Medidas represivas de China contra los videojuegos no son la solución
John Thornhill © 2021 The Financial Times Ltd.
John Thornhill
La introducción de nuevas tecnologías suele provocar pánico moral. Sócrates advirtió que escribir degradaba la comprensión. En el siglo XIX, a los pasajeros les preocupaba que los úteros de las mujeres podría salirse del cuerpo si viajaban a demasiada velocidad en los trenes. Y el cabildero de la industria cinematográfica Jack Valenti le dijo al Congreso estadounidense que la videograbadora era tan peligrosa como el Estrangulador de Boston.
A esa lista ahora hay que añadir ahora las medidas severas de China contra los videojuegos, que fueron condenados en los medios de comunicación estatales como “opio espiritual”. La Administración General de Prensa y Publicaciones del país les prohibió a todos los menores de 18 años jugar videojuegos en línea a cualquier hora, excepto de las 8 pm a las 9 pm, los viernes, sábados, domingos y los días festivos. Se les dijo a las compañías de videojuegos que les impidieran a los niños jugar fuera de esas horas y que garantizaran sistemas de verificación de nombres reales. Como era de esperar, las acciones de Tencent, el mayor creador de videojuegos del mundo, cayeron tras las noticias.

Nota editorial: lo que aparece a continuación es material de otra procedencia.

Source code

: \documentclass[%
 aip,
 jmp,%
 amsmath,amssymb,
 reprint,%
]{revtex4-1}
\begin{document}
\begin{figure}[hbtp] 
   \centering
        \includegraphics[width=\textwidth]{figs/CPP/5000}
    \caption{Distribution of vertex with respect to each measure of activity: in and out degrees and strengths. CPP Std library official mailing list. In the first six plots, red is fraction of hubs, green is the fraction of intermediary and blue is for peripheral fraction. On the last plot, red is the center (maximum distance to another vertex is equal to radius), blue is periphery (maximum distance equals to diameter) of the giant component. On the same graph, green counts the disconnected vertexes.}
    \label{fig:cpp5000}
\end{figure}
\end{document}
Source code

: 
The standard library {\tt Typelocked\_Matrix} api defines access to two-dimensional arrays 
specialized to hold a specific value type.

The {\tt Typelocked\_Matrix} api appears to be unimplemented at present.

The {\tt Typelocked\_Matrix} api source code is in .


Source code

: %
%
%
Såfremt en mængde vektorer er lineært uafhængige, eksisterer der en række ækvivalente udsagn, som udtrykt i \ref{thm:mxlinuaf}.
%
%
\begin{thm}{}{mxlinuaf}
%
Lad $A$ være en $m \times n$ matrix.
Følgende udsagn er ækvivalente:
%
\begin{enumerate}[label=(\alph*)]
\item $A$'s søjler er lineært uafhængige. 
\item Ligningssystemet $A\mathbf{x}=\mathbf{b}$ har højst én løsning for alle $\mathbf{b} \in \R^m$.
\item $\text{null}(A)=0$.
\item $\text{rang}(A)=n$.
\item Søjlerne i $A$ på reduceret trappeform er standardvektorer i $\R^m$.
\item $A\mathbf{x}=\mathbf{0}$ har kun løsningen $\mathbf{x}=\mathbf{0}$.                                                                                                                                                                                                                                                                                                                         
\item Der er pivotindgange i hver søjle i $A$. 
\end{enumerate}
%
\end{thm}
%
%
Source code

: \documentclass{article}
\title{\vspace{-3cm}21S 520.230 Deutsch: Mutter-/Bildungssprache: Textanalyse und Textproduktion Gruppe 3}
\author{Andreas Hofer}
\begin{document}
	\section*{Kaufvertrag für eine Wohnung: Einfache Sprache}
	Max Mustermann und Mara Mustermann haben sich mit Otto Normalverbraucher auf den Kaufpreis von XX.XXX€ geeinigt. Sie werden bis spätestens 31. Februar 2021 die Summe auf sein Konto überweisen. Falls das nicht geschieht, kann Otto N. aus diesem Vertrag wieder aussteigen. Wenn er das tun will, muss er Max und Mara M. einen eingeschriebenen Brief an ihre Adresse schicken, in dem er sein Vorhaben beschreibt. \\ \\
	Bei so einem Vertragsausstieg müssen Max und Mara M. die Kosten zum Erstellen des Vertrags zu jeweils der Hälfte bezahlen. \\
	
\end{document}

Los agotados padres, quienes a veces les gritan a sus hijos adolescentes que dejen de jugar esos endemoniados juegos electrónicos y se dediquen a algo más útil (lo sé, he pasado por eso), pueden sentir cierta simpatía oculta por el esfuerzo del gobierno chino. Pero las medidas represivas chinas son una reacción exagerada y podrían resultar ridículamente difíciles de aplicar. Buena suerte intentando impedir que los astutos adolescentes inventen cualquier cantidad de soluciones fantásticas para asegurarse de seguir jugando sus juegos favoritos.

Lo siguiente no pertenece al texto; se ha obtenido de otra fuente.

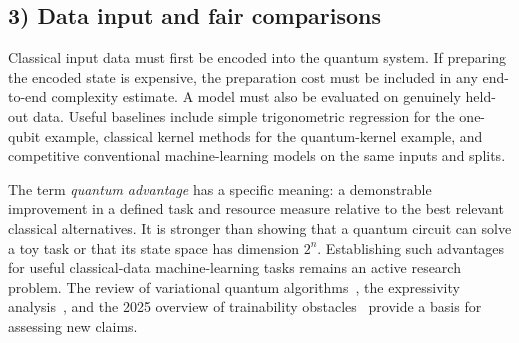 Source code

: \subsection*{3) Data input and fair comparisons}
Classical input data must first be encoded into the quantum system. If preparing the encoded state is expensive, the preparation cost must be included in any end-to-end complexity estimate. A model must also be evaluated on genuinely held-out data. Useful baselines include simple trigonometric regression for the one-qubit example, classical kernel methods for the quantum-kernel example, and competitive conventional machine-learning models on the same inputs and splits.

The term \emph{quantum advantage} has a specific meaning: a demonstrable improvement in a defined task and resource measure relative to the best relevant classical alternatives. It is stronger than showing that a quantum circuit can solve a toy task or that its state space has dimension $2^n$. Establishing such advantages for useful classical-data machine-learning tasks remains an active research problem. The review of variational quantum algorithms~\cite{Cerezo2021}, the expressivity analysis~\cite{SchuldSwekeMeyer2021}, and the 2025 overview of trainability obstacles~\cite{Larocca2025} provide a basis for assessing new claims.



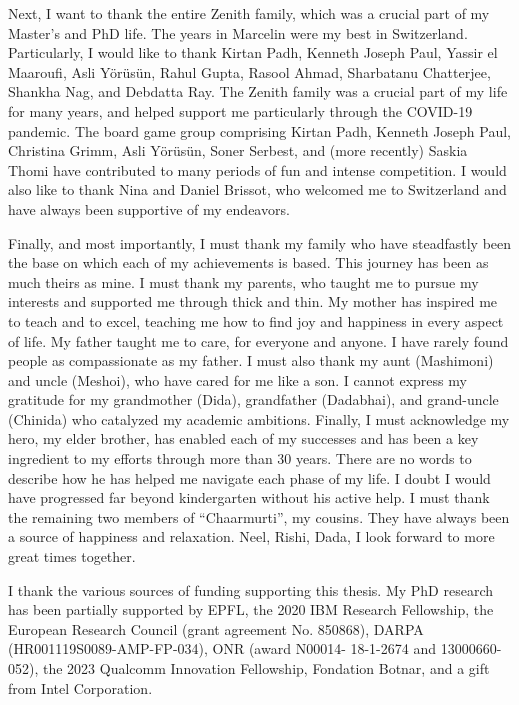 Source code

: Next, I want to thank the entire Zenith family, which was a crucial part of my
Master's and PhD life. 
The years in Marcelin were my best in Switzerland.
Particularly, I would like to thank Kirtan Padh, Kenneth Joseph Paul, 
Yassir el Maaroufi, Asli Yörüsün, Rahul Gupta, Rasool Ahmad, Sharbatanu Chatterjee, 
Shankha Nag, and Debdatta Ray.
The Zenith family was a crucial part of my life for many years, and helped support
me particularly through the COVID-19 pandemic.
The board game group comprising Kirtan Padh, Kenneth Joseph Paul, Christina Grimm,
Asli Yörüsün, Soner Serbest, and (more recently) Saskia Thomi have contributed to 
many periods of fun and intense competition. 
I would also like to thank Nina and Daniel Brissot, who welcomed me to Switzerland
and have always been supportive of my endeavors.

Finally, and most importantly, I must thank my family who have steadfastly been
the base on which each of my achievements is based.
This journey has been as much theirs as mine.
I must thank my parents, who taught me to pursue my interests and supported me through
thick and thin. 
My mother has inspired me to teach and to excel, teaching me how to find joy and 
happiness in every aspect of life. 
My father taught me to care, for everyone and anyone. 
I have rarely found people as compassionate as my father. 
I must also thank my aunt (Mashimoni) and uncle (Meshoi), 
who have cared for me like a son.
I cannot express my gratitude for my grandmother (Dida), grandfather (Dadabhai),
and grand-uncle (Chinida) who catalyzed my academic ambitions.
Finally, I must acknowledge my hero, my elder brother, has enabled each of my 
successes and has been a key ingredient to my efforts through more than 30 years.
There are no words to describe how he has helped me navigate each phase of my life. 
I doubt I would have progressed far beyond kindergarten without his active help.
I must thank the remaining two members of ``Chaarmurti'', my cousins.
They have always been a source of happiness and relaxation. 
Neel, Rishi, Dada, I look forward to more great times together. 

\newpage
I thank the various sources of funding supporting this thesis. 
My PhD research has been partially supported by 
EPFL, 
the 2020 IBM Research Fellowship, 
the European Research Council (grant agreement No. 850868),
DARPA (HR001119S0089-AMP-FP-034),  
ONR (award N00014- 18-1-2674 and 13000660-052),
the 2023 Qualcomm Innovation Fellowship,
Fondation Botnar, and 
a gift from Intel Corporation.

En un sistema político en el que cada decisión debe considerarse a través del prisma del control del Partido Comunista de China (PCCh), la sospecha debe ser que esta prohibición tiene tanto que ver con la restricción de fuentes alternativas de influencia como con la protección del bienestar de los niños. También forma parte de una campaña más amplia de duras medidas regulatorias contra las poderosísimas compañías tecnológicas.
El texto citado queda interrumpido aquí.